Hayatın güçlükleri ile başa çıkmanın en olumlu şekli, bireyin kendi gücünü ve enerjisini en üst seviyede harekete geçirmekle mümkün olsa da kendi gücü ve enerjisine aşan durumlarda bir üst güç ile irtibata geçme zorunluluğu vardır. Oda devlettir. Bu üst gücün vatandaşa sağlayacağı katkı, vatandaşa cesaret, iyimserlik, kontrol duygusu ve rahatlama sağlar. Bu gibi durumlarda vatandaş devlet işbirliğine ihtiyaç vardır. Genel olarak sıkıntılı süreçlerde hayatın her safhasına yayılan ve toplumun tümünü kapsayan, toplumsal duyarlılık, sorumluluk ve bilincin artması, yöneten ve yönetilen arasındaki güvenli bağ ve koordinasyon sayesinde, devletler her zorluğu tekamüle erdirir. Pandemi sonrasında devletimiz ülkemiz ve milletiz için gücünü ve etkisini ortaya kaymalıdır.

Tarih boyunca insanlık iktidar ve hakimiyet için sonu gelmez mücadeleler görmüştür. Covid-19 da 21. Yüzyılda böylesine bir güç mücadelesinin bir ibaresi olabilir. Bu yüzden insanlığın görevi dünyada güç ve hakimiyeti tüm dünya toplumlarının barış ve huzur içerisinde yaşaması için gerekli şartları hazırlamaktan ibaret olmalıdır. Bu ülkemiz de barış ve huzurun sağlanamadığı bir ortamda oldukça iyimser bir söylem olsa da benim gönlümden geçen ve insanlık adına ortaya kayabileceğim tek çözümdür. Zira şunu biliyorum ki yer yüzünde hiç kimsenin ve hiçbir devletin iktidar ve hakimiyeti kalıcı değildir. İyilik ve kötülük insanlar arsında olduğu gibi ülkeler arasında da dolaşıp duracaktır. İnsanlığın içinde bulunduğu bugünkü çöküntüye uğramış durumda ilelebet sürüp gitmeyecektir.

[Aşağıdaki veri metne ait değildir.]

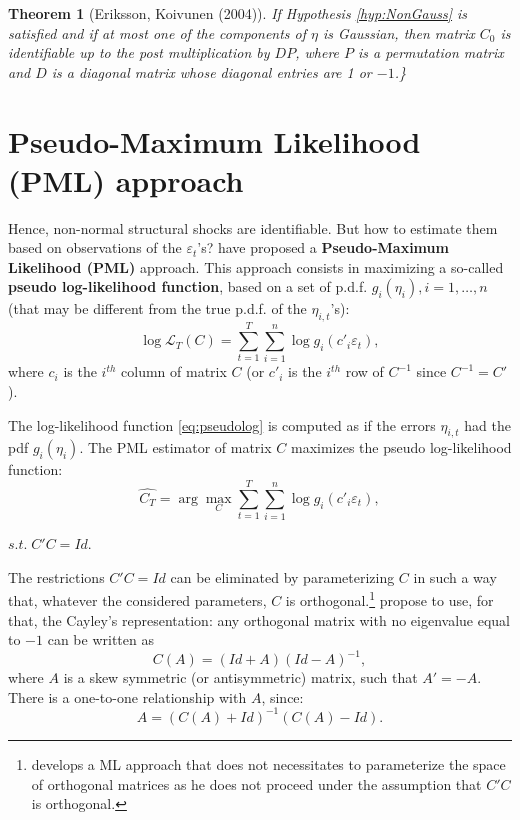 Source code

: \documentclass[
  12pt,
]{book}
\newtheorem{theorem}{Theorem}[chapter]
\theoremstyle{definition}
\theoremstyle{definition}
\theoremstyle{definition}
\theoremstyle{definition}
\theoremstyle{remark}
\begin{document}
\begin{theorem}[Eriksson, Koivunen (2004)]
\protect\hypertarget{thm:EK2004}{}\label{thm:EK2004}If Hypothesis \ref{hyp:NonGauss} is satisfied and if at most one of the components of \(\eta\) is Gaussian, then matrix \(C_0\) is identifiable up to the post multiplication by \(DP\), where \(P\) is a permutation matrix and \(D\) is a diagonal matrix whose diagonal entries are 1 or \(-1\).\}
\end{theorem}

\section{Pseudo-Maximum Likelihood (PML) approach}\label{pseudo-maximum-likelihood-pml-approach}

Hence, non-normal structural shocks are identifiable. But how to estimate them based on observations of the \(\varepsilon_t\)'s? \citet{Gourieroux_Monfort_Renne_2017} have proposed a \textbf{Pseudo-Maximum Likelihood (PML)} approach. This approach consists in maximizing a so-called \textbf{pseudo log-likelihood function}, based on a set of p.d.f. \(g_i (\eta_i), i=1,\ldots,n\) (that may be different from the true p.d.f. of the \(\eta_{i,t}\)'s):
\begin{equation}
\log \mathcal{L}_T (C) = \sum^T_{t=1} \sum^n_{i=1} \log g_i (c'_i \varepsilon_t),\label{eq:pseudolog}
\end{equation}
where \(c_i\) is the \(i^{th}\) column of matrix \(C\) (or \(c'_i\) is the \(i^{th}\) row of \(C^{-1}\) since \(C^{-1}=C'\)).

The log-likelihood function \eqref{eq:pseudolog} is computed as if the errors \(\eta_{i,t}\) had the pdf \(g_i (\eta_i)\). The PML estimator of matrix \(C\) maximizes the pseudo log-likelihood function:
\begin{equation}
\widehat{C_T} = \arg \max_C \sum^T_{t=1} \sum^n_{i=1} \log g_i (c'_i \varepsilon_t),\label{eq:optimprob}
\end{equation}

\centerline{$s.t. \;C'C = Id.$}

The restrictions \(C'C = Id\) can be eliminated by parameterizing \(C\) in such a way that, whatever the considered parameters, \(C\) is orthogonal.\footnote{\citet{Jarocinski_2021} develops a ML approach that does not necessitates to parameterize the space of orthogonal matrices as he does not proceed under the assumption that \(C'C\) is orthogonal.} \citet{Gourieroux_Monfort_Renne_2017} propose to use, for that, the Cayley's representation: any orthogonal matrix with no eigenvalue equal to \(-1\) can be written as
\begin{equation}
C(A) = (Id+A) (Id-A)^{-1},
\end{equation}
where \(A\) is a skew symmetric (or antisymmetric) matrix, such that \(A'=-A\). There is a one-to-one relationship with \(A\), since:
\begin{equation}
A = (C(A)+Id)^{-1} (C(A)-Id).
\end{equation}
\end{document}
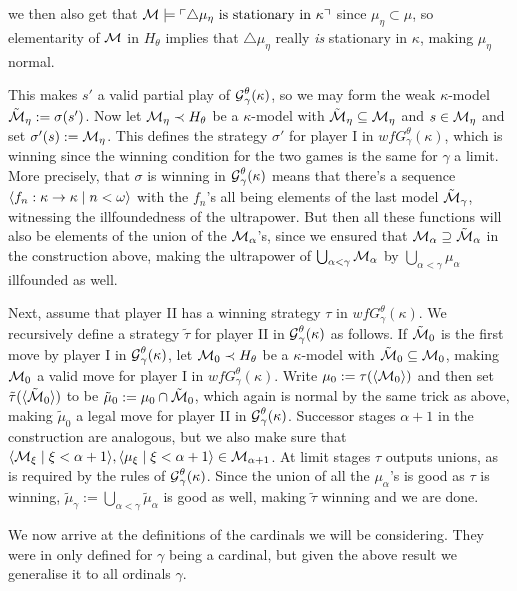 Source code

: \documentclass[../../main]{subfiles}
\begin{document}
{{		we then also get that $\operatorname{\mathcal M}\models\ulcorner \triangle\mu_\eta\text{ is stationary in $\kappa$} \urcorner$ since $\mu_\eta\subset\mu$, so elementarity of $\operatorname{\mathcal M}$ in $H_\theta$ implies that $\triangle\mu_\eta$ really \textit{is} stationary in $\kappa$, making $\mu_\eta$ normal.
	}
	
	This makes $s'$ a valid partial play of $\operatorname{\mathcal G}_\gamma^\theta(\kappa)$, so we may form the weak $\kappa$-model $\tilde{\operatorname{\mathcal M}}_\eta:=\sigma(s')$. Now let $\operatorname{\mathcal M}_\eta\prec H_\theta$ be a $\kappa$-model with $\tilde{\operatorname{\mathcal M}}_\eta\subseteq\operatorname{\mathcal M}_\eta$ and $s\in\operatorname{\mathcal M}_\eta$ and set $\sigma'(s):=\operatorname{\mathcal M}_\eta$. This defines the strategy $\sigma'$ for player I in $wfG_\gamma^\theta(\kappa)$, which is winning since the winning condition for the two games is the same for $\gamma$ a limit. More precisely, that $\sigma$ is winning in $\operatorname{\mathcal G}_\gamma^\theta(\kappa)$ means that there's a sequence $\langle f_n:\kappa\to\kappa\mid n<\omega\rangle$ with the $f_n$'s all being elements of the last model $\tilde{\operatorname{\mathcal M}}_\gamma$, witnessing the illfoundedness of the ultrapower. But then all these functions will also be elements of the union of the $\operatorname{\mathcal M}_\alpha$'s, since we ensured that $\operatorname{\mathcal M}_\alpha\supseteq\tilde{\operatorname{\mathcal M}}_\alpha$ in the construction above, making the ultrapower of $\bigcup_{\alpha<\gamma}\operatorname{\mathcal M}_\alpha$ by $\bigcup_{\alpha<\gamma}\mu_\alpha$ illfounded as well.

	\qquad Next, assume that player II has a winning strategy $\tau$ in $wfG_\gamma^\theta(\kappa)$. We recursively define a strategy $\tilde\tau$ for player II in $\operatorname{\mathcal G}_\gamma^\theta(\kappa)$ as follows. If $\tilde{\operatorname{\mathcal M}}_0$ is the first move by player I in $\operatorname{\mathcal G}_\gamma^\theta(\kappa)$, let $\operatorname{\mathcal M}_0\prec H_\theta$ be a $\kappa$-model with $\tilde{\operatorname{\mathcal M}}_0\subseteq\operatorname{\mathcal M}_0$, making $\operatorname{\mathcal M}_0$ a valid move for player I in $wfG_\gamma^\theta(\kappa)$. Write $\mu_0:=\tau(\langle \operatorname{\mathcal M}_0\rangle)$ and then set $\tilde\tau(\langle \tilde{\operatorname{\mathcal M}}_0\rangle)$ to be $\tilde\mu_0:=\mu_0\cap\tilde{\operatorname{\mathcal M}}_0$, which again is normal by the same trick as above, making $\tilde\mu_0$ a legal move for player II in $\operatorname{\mathcal G}_\gamma^\theta(\kappa)$. Successor stages $\alpha+1$ in the construction are analogous, but we also make sure that $\langle \operatorname{\mathcal M}_\xi\mid\xi<\alpha+1\rangle,\langle \mu_\xi\mid\xi<\alpha+1\rangle\in\operatorname{\mathcal M}_{\alpha+1}$. At limit stages $\tau$ outputs unions, as is required by the rules of $\operatorname{\mathcal G}_\gamma^\theta(\kappa)$. Since the union of all the $\mu_\alpha$'s is good as $\tau$ is winning, $\tilde\mu_\gamma:=\bigcup_{\alpha<\gamma}\tilde\mu_\alpha$ is good as well, making $\tilde\tau$ winning and we are done.
}

We now arrive at the definitions of the cardinals we will be considering. They were in \cite{HolySchlicht} only defined for $\gamma$ being a cardinal, but given the above result we generalise it to all ordinals $\gamma$.
\end{document}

İnançlı insanlarımızca sıkça dile getirilen pandeminin yaratıcının insanlığa bir ayar uyarısı görüşünü saygıyla karşılamama rağmen bu görüşe şahsen katılmıyorum. Bana göre yaşadığımız dünyada bazı grupların kendilerini firavun gibi görüp sahip oldukları güç ve varlığı kendilerinden bilerek Tanrılık kompleksine kapılıp azgınlık ve sapıklık içerisinde girmelerinden başka bir şey değildir. Henüz gerçek manada istediklerine ulaşamamış olsalar bile İnsanlık üzerinde iz bırakan köklü değişimlere neden olmuşlardır. Dolayısı ile pandemi dünyada yeni bir dönemin ve düzenin miladıdır. Hayatta yapılan en büyük hata, olayları çok boyutlu yerine tek boyutlu olarak düşünmektir. İnsan tabiatının en önemli özelliklerinden biri, daha önce yaşamış olduğu güzel günlere geri dönme ve onu yeniden yaşama arzusudur. Bu beşeri özellik toplumsal planda da geçmiş kazanımları elde etmeyi arzular. Sonuçta bütün bir toplumun zihniyeti haline gelen bu psikoloji gelişme ve geleceğe daha iyi şartlarda hazırlanmak için bir engeldir. Covid-19 insanlığa verilen bir mesaj olarak algılanmalı ve geleceği bütün zorluklarına rağmen bu anın gerçekleri ile yönetmeyi kabullenmeliyiz. Tek çaremiz yaşayacaklarımız her ne ise onlarla yüzleşmektir.